* YOUR INSTRUCTIONS
Output must match the records, character for character.

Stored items

----------------

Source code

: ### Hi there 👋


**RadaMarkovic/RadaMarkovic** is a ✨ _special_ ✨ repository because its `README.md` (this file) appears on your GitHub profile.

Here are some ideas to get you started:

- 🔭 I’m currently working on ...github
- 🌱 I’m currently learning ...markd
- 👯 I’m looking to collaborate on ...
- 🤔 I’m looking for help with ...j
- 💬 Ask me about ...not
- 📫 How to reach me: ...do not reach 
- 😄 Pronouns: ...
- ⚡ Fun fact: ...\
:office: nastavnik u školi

----------------

* TASK RESULT
Source code

: ### Hi there 👋


**RadaMarkovic/RadaMarkovic** is a ✨ _special_ ✨ repository because its `README.md` (this file) appears on your GitHub profile.

Here are some ideas to get you started:

- 🔭 I’m currently working on ...github
- 🌱 I’m currently learning ...markd
- 👯 I’m looking to collaborate on ...
- 🤔 I’m looking for help with ...j
- 💬 Ask me about ...not
- 📫 How to reach me: ...do not reach 
- 😄 Pronouns: ...
- ⚡ Fun fact: ...\
:office: nastavnik u školi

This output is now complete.